[RECORDED DATA Boundary: Start]
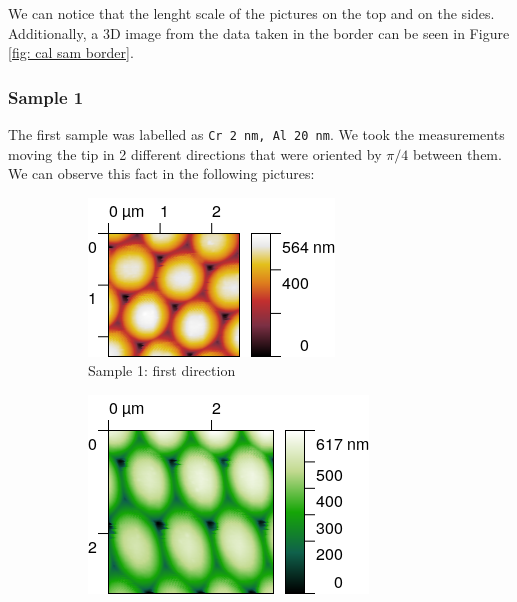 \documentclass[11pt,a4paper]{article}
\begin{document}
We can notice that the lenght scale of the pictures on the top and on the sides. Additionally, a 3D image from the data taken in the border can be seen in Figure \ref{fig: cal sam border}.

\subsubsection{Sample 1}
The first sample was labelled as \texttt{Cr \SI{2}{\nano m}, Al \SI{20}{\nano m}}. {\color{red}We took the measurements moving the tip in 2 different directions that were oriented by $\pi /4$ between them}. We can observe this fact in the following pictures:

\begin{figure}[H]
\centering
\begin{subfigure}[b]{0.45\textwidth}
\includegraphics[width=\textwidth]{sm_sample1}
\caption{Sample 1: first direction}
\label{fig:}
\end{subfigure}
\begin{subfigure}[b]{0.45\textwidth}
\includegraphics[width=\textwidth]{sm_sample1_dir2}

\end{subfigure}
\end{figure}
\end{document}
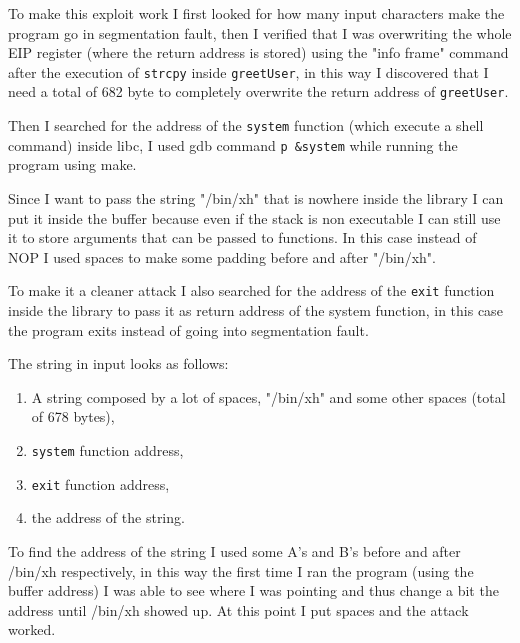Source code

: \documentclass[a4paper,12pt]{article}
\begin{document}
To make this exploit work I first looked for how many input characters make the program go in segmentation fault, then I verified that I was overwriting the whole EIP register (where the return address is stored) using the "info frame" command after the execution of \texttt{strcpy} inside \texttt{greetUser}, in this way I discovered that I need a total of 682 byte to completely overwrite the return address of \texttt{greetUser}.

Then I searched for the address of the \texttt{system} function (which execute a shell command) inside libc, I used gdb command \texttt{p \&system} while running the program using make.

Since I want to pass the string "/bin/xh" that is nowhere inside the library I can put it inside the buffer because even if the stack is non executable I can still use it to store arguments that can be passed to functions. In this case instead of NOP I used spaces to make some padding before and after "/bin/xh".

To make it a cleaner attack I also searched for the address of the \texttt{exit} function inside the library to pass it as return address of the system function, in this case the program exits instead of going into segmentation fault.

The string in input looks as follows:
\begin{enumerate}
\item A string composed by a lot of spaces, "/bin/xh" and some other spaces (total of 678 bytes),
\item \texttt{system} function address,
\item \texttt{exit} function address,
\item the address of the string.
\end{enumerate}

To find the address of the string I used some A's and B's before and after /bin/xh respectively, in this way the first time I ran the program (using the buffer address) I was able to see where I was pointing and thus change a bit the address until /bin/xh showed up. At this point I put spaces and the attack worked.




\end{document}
[RECORDED DATA Boundary: End]
[RECORDED DATA Boundary: Start]
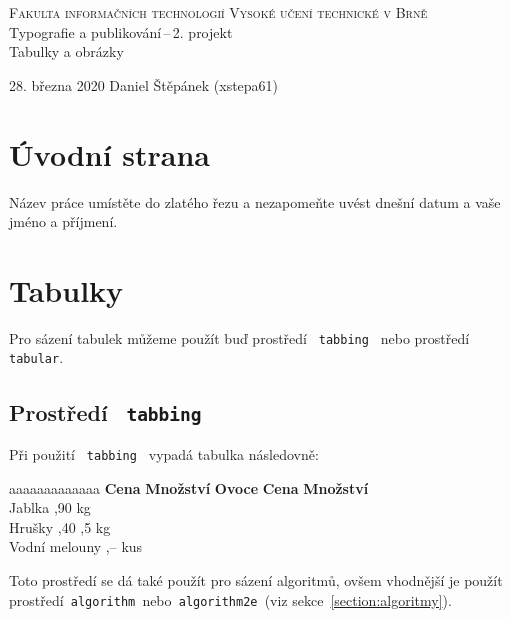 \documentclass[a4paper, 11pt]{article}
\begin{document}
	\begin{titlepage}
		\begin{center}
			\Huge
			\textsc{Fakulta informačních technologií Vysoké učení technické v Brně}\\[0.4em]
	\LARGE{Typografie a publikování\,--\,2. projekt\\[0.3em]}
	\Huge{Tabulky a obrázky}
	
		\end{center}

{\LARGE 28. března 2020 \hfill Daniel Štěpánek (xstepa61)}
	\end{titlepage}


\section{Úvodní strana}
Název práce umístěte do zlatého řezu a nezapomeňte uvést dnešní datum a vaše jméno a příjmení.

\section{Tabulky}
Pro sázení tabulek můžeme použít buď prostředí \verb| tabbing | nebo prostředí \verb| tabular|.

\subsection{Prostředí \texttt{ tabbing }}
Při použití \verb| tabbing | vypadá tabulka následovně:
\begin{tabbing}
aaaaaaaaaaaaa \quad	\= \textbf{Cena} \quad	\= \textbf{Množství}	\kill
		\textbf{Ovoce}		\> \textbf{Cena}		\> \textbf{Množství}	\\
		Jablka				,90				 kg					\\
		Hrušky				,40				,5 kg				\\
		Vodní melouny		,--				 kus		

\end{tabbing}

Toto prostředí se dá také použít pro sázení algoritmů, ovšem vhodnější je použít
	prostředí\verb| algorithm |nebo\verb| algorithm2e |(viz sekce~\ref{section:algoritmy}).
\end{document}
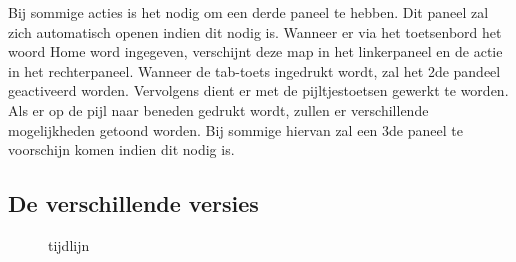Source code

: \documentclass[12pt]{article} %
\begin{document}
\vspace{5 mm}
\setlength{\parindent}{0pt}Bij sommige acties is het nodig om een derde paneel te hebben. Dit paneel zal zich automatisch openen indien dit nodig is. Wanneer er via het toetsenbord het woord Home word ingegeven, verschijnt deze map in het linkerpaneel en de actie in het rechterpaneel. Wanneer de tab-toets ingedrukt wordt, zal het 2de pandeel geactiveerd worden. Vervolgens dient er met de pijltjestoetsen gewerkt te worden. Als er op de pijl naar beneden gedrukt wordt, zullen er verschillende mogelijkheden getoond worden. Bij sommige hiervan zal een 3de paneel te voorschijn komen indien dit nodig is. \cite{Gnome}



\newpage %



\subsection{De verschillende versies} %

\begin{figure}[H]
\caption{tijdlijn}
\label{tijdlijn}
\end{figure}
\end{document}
[RECORDED DATA Boundary: End]
[RECORDED DATA Boundary: Start]
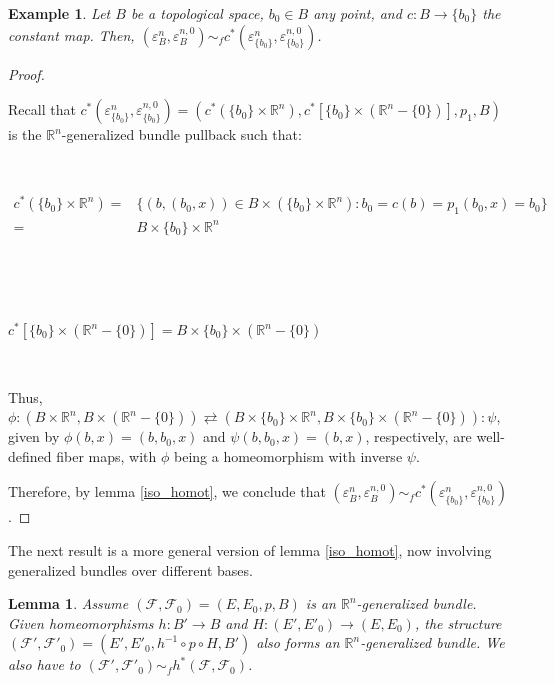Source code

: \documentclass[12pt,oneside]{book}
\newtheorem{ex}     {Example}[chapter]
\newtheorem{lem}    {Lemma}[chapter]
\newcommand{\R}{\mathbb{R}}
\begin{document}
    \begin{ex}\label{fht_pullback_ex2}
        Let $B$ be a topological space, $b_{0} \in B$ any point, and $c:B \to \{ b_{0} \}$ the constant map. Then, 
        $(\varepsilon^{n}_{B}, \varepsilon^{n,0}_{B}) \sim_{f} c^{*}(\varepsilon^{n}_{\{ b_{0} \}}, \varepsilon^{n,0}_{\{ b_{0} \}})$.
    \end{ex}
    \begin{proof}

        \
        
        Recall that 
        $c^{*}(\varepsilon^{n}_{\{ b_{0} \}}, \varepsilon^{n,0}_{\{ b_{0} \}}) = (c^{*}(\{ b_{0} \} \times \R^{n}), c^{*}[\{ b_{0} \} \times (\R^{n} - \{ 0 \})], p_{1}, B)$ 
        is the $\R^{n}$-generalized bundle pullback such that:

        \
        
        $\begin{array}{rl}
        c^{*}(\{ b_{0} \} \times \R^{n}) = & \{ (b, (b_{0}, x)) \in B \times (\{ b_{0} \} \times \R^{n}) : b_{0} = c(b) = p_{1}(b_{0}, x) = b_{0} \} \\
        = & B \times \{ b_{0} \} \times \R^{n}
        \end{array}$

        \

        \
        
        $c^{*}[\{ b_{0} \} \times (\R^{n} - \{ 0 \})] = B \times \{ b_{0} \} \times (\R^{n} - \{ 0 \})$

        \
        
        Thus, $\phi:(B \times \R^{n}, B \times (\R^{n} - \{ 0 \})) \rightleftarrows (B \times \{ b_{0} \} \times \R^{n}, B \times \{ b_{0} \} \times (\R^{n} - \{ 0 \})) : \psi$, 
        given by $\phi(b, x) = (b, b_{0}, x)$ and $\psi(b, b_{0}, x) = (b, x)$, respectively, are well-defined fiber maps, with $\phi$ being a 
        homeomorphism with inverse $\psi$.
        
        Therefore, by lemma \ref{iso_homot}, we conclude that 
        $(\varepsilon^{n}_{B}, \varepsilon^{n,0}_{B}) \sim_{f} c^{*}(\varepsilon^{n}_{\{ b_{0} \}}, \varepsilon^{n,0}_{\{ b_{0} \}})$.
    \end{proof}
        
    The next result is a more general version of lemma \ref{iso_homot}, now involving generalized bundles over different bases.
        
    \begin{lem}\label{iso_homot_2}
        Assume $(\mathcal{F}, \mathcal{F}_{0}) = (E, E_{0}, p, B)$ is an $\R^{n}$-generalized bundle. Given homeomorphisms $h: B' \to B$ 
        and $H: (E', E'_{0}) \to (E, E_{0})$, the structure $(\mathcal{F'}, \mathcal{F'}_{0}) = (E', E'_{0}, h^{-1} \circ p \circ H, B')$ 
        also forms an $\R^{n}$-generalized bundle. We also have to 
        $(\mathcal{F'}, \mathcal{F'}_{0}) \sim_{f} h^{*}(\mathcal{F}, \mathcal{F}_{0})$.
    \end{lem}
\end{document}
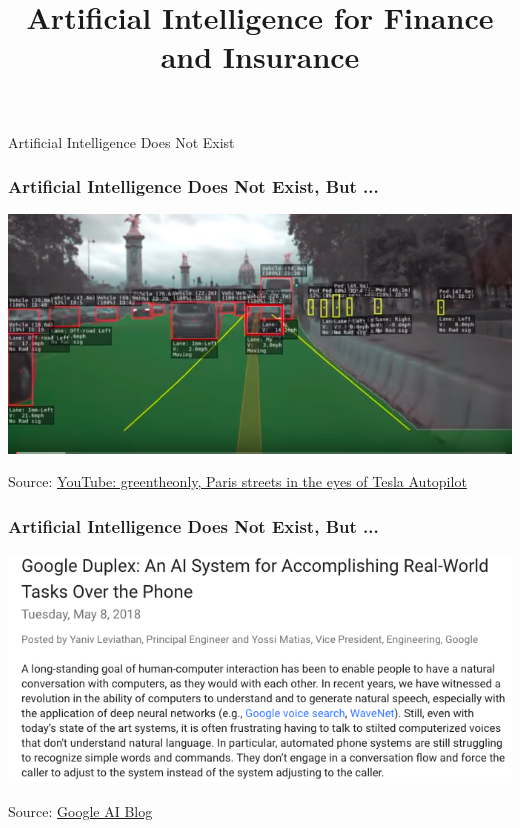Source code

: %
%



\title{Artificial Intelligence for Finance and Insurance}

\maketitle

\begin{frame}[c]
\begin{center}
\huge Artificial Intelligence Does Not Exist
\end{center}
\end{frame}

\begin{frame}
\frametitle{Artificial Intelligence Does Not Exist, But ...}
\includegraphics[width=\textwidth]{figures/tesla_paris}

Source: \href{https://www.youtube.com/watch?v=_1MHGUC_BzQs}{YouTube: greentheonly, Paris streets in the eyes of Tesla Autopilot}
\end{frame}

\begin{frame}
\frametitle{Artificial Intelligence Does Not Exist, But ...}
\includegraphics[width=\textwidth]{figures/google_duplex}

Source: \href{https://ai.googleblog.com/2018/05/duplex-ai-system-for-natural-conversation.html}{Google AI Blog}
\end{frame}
[RECORDED DATA Boundary: End]
◆ WHAT IS NEEDED
Look through the entries above and report each line where the string "pictures" occurs.

◆ WORKED SOLUTION
We can notice that the lenght scale of the pictures on the top and on the sides. Additionally, a 3D image from the data taken in the border can be seen in Figure \ref{fig: cal sam border}.
The first sample was labelled as \texttt{Cr \SI{2}{\nano m}, Al \SI{20}{\nano m}}. {\color{red}We took the measurements moving the tip in 2 different directions that were oriented by $\pi /4$ between them}. We can observe this fact in the following pictures:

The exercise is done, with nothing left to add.